McArdle, of course, made her mark as the original “Annie” at age 13 and lost winning the Tony to her co-star Dorothy Loudon, who appeared as Miss Hannigan, the tipsy keeper of an orphanage. “Loudon was a comic genius who didn’t like kids,” noted McArdle, “but she liked me!” Now at 45 (and the mother of an 8-year-old), McArdle reprised “N.Y.C.” and “Tomorrow” from the Charles Strouse-Martin Charnin 1976 musical.
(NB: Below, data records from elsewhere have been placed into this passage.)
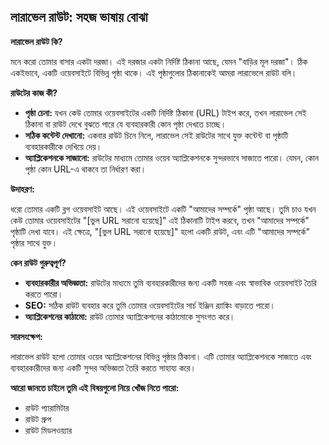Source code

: ## লারাভেল রাউট: সহজ ভাষায় বোঝা

**লারাভেল রাউট কি?**

মনে করো তোমার বাসার একটা দরজা। এই দরজার একটা নির্দিষ্ট ঠিকানা আছে, যেমন "বাড়ির মূল দরজা"। ঠিক একইভাবে, একটি ওয়েবসাইটে বিভিন্ন পৃষ্ঠা থাকে। এই পৃষ্ঠাগুলোর ঠিকানাকেই আমরা লারাভেলে রাউট বলি।

**রাউটের কাজ কী?**

* **পৃষ্ঠা চেনা:** যখন কেউ তোমার ওয়েবসাইটের একটি নির্দিষ্ট ঠিকানা (URL) টাইপ করে, তখন লারাভেল সেই ঠিকানা বা রাউট দেখে বুঝতে পারে যে ব্যবহারকারী কোন পৃষ্ঠা দেখতে চাচ্ছে।
* **সঠিক কন্টেন্ট দেখানো:** একবার রাউট চিনে নিলে, লারাভেল সেই রাউটের সাথে যুক্ত কন্টেন্ট বা পৃষ্ঠাটি ব্যবহারকারীকে দেখিয়ে দেয়।
* **অ্যাপ্লিকেশনকে সাজানো:** রাউটের মাধ্যমে তোমার ওয়েব অ্যাপ্লিকেশনকে সুন্দরভাবে সাজাতে পারো। যেমন, কোন পৃষ্ঠা কোন URL-এ থাকবে তা নির্ধারণ করা।

**উদাহরণ:**

ধরো তোমার একটি ব্লগ ওয়েবসাইট আছে। এই ওয়েবসাইটে একটি "আমাদের সম্পর্কে" পৃষ্ঠা আছে। তুমি চাও যখন কেউ তোমার ওয়েবসাইটের "[ভুল URL সরানো হয়েছে]" এই ঠিকানাটি টাইপ করবে, তখন "আমাদের সম্পর্কে" পৃষ্ঠাটি দেখা যাবে। এই ক্ষেত্রে, "[ভুল URL সরানো হয়েছে]" হলো একটি রাউট, এবং এটি "আমাদের সম্পর্কে" পৃষ্ঠার সাথে যুক্ত।

**কেন রাউট গুরুত্বপূর্ণ?**

* **ব্যবহারকারীর অভিজ্ঞতা:** রাউটের মাধ্যমে তুমি ব্যবহারকারীদের জন্য একটি সহজ এবং স্বাভাবিক ওয়েবসাইট তৈরি করতে পারো।
* **SEO:** সঠিক রাউট ব্যবহার করে তুমি তোমার ওয়েবসাইটের সার্চ ইঞ্জিন র‌্যাঙ্কিং বাড়াতে পারো।
* **অ্যাপ্লিকেশনের কাঠামো:** রাউট তোমার অ্যাপ্লিকেশনের কাঠামোকে সুসংগত করে।

**সারসংক্ষেপ:**

লারাভেল রাউট হলো তোমার ওয়েব অ্যাপ্লিকেশনের বিভিন্ন পৃষ্ঠার ঠিকানা। এটি তোমার অ্যাপ্লিকেশনকে সাজাতে এবং ব্যবহারকারীদের জন্য একটি সুন্দর অভিজ্ঞতা তৈরি করতে সাহায্য করে।

**আরো জানতে চাইলে তুমি এই বিষয়গুলো নিয়ে খোঁজ নিতে পারো:**

* রাউট প্যারামিটার
* রাউট গ্রুপ
* রাউট মিডলওয়্যার


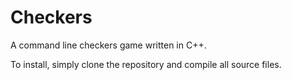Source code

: # Checkers
A command line checkers game written in C++.

To install, simply clone the repository and compile all source files.
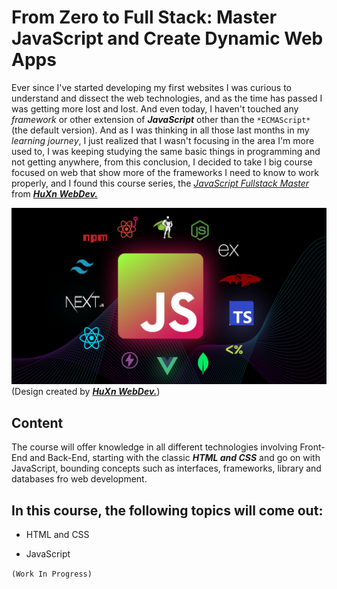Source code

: # From Zero to Full Stack: Master JavaScript and Create Dynamic Web Apps

Ever since I've started developing my first websites I was curious to understand and dissect the web technologies, and as the time has passed I was getting more lost and lost. And even today, I haven't touched any *framework* or other extension of ***JavaScript*** other than the `*ECMAScript*` (the default version). And as I was thinking in all those last months in my *learning journey*, I just realized that I wasn't focusing in the area I'm more used to, I was keeping studying the same basic things in programming and not getting anywhere, from this conclusion, I decided to take I big course focused on web that show more of the frameworks I need to know to work properly, and I found this course series, the [*JavaScript Fullstack Master*](https://youtu.be/H3XIJYEPdus?si=ciwv6rjdZXc9FGUe) from [***HuXn WebDev.***](https://github.com/HuXn-WebDev)

![JavaScript Fullstack Master](../../Images/JS%20Fullstack%20Master.png)
(Design created by [***HuXn WebDev.***](https://github.com/HuXn-WebDev))

## Content

The course will offer knowledge in all different technologies involving Front-End and Back-End, starting with the classic ***HTML and CSS*** and go on with JavaScript, bounding concepts such as interfaces, frameworks, library and databases fro web development.

## In this course, the following topics will come out:

- HTML and CSS

- JavaScript

`(Work In Progress)`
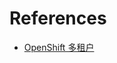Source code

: # References
- [OpenShift 多租户](https://blog.csdn.net/wizardforcel/article/details/149195959?ops_request_misc=&request_id=&biz_id=102&utm_term=OpenShift%20多租户&utm_medium=distribute.pc_search_result.none-task-blog-2~all~sobaiduweb~default-2-149195959.142^v102^pc_search_result_base5&spm=1018.2226.3001.4187)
“Tomorrow” still resonated with a sunny and soaring thrust, the McArdle pipes having blossomed from those of waif to woman with glossy resilience. There is an abundance of heart and humor in her hour. Auditioning for the dream role of Mama Rose in “Gypsy,” she sings a skillfully executed “Some People” with all the required flourish and zest.
A generous serving of Sondheim includes a tongue-twisting “Everybody Says Don’t” and a sultry “You Could Drive a Person Crazy.” “Over the Rainbow” serves as a plaintive benedictory and an emotionally valid statement for young and old.
Pianist and musical director Seth Rodetsky lends bold and flavorful support. Act would benefit, however, if his often intrusive and rushed spoken commentary were restrained.